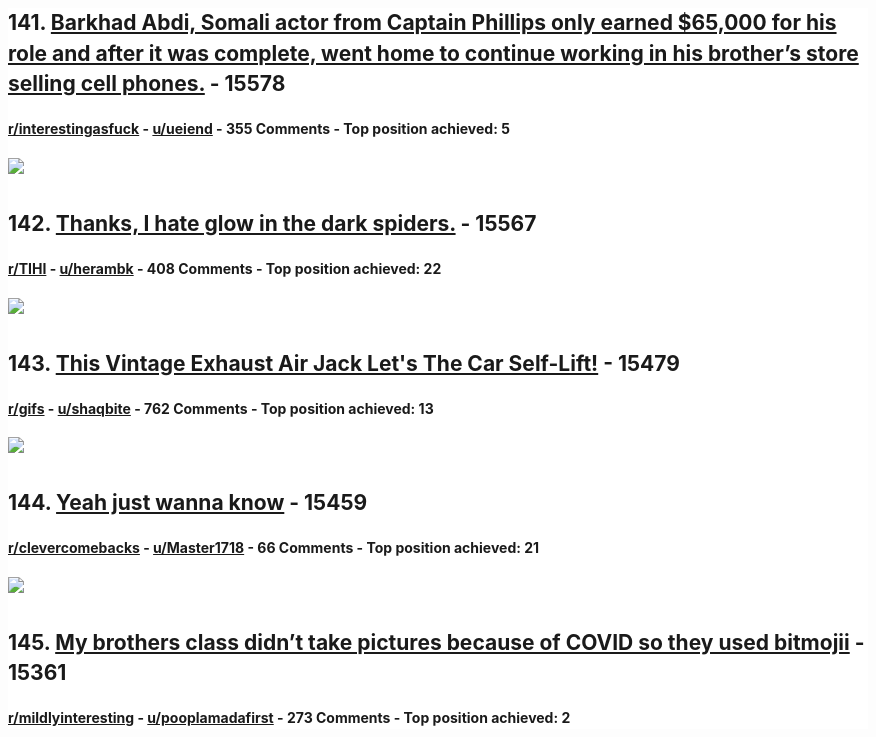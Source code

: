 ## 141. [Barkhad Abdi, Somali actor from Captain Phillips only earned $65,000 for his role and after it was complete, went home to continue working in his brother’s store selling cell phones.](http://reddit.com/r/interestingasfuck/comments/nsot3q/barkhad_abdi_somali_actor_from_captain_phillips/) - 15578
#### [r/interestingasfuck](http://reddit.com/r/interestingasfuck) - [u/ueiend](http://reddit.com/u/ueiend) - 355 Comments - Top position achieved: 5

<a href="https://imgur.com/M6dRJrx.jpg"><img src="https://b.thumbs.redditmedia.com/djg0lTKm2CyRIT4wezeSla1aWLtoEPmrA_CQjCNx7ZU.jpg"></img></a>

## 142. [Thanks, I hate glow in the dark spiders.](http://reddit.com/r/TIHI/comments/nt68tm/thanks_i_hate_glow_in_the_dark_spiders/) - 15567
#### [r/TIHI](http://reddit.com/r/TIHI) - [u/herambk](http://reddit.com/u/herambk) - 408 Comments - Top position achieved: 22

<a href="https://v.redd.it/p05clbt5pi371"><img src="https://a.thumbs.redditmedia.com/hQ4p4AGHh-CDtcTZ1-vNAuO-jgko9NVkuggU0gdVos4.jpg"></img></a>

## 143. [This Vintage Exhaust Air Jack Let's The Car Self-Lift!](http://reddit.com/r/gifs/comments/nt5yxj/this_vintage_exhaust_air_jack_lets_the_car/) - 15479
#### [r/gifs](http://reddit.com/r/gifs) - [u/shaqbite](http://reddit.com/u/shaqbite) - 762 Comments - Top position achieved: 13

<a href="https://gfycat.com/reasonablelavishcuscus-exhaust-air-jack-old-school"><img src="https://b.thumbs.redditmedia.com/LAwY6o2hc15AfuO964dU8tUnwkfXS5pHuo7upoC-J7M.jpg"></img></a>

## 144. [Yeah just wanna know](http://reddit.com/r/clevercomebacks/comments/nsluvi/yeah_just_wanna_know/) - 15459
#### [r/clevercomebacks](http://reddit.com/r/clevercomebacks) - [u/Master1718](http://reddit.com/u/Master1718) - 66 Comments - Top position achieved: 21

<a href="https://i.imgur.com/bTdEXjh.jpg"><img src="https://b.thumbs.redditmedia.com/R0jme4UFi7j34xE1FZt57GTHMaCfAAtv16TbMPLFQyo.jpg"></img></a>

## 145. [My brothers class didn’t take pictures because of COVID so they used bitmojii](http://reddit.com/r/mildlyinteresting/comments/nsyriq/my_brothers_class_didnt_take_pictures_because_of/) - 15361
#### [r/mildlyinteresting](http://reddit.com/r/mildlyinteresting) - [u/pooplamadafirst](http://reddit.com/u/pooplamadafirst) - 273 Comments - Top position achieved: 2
------
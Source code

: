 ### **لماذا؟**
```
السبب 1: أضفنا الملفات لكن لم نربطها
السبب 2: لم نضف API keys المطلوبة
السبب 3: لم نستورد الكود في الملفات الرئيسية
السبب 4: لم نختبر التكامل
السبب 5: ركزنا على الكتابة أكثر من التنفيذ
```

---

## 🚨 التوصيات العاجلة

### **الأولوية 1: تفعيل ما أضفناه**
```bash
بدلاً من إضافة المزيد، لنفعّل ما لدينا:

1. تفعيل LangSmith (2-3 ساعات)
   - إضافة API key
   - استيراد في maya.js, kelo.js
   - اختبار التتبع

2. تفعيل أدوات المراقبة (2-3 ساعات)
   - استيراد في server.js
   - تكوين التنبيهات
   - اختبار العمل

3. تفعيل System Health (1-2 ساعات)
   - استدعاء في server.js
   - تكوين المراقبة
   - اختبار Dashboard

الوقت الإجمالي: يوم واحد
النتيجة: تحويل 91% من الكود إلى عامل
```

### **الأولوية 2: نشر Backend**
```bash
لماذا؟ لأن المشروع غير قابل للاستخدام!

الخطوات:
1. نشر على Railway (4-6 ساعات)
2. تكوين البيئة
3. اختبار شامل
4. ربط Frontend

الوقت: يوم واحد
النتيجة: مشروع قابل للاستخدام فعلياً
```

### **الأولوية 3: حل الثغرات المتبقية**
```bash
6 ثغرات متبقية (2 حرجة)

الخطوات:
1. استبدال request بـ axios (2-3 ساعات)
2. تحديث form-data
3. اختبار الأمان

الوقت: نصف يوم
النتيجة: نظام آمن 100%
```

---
------
▶ EXERCISE
Take the records above and return, word for word, only the lines that fall from the line with "position achieved: 5" to the line with "position achieved: 22", both of them included.

▶ OUTPUT OF THE TASK
#### [r/interestingasfuck](http://reddit.com/r/interestingasfuck) - [u/ueiend](http://reddit.com/u/ueiend) - 355 Comments - Top position achieved: 5

<a href="https://imgur.com/M6dRJrx.jpg"><img src="https://b.thumbs.redditmedia.com/djg0lTKm2CyRIT4wezeSla1aWLtoEPmrA_CQjCNx7ZU.jpg"></img></a>

## 142. [Thanks, I hate glow in the dark spiders.](http://reddit.com/r/TIHI/comments/nt68tm/thanks_i_hate_glow_in_the_dark_spiders/) - 15567
#### [r/TIHI](http://reddit.com/r/TIHI) - [u/herambk](http://reddit.com/u/herambk) - 408 Comments - Top position achieved: 22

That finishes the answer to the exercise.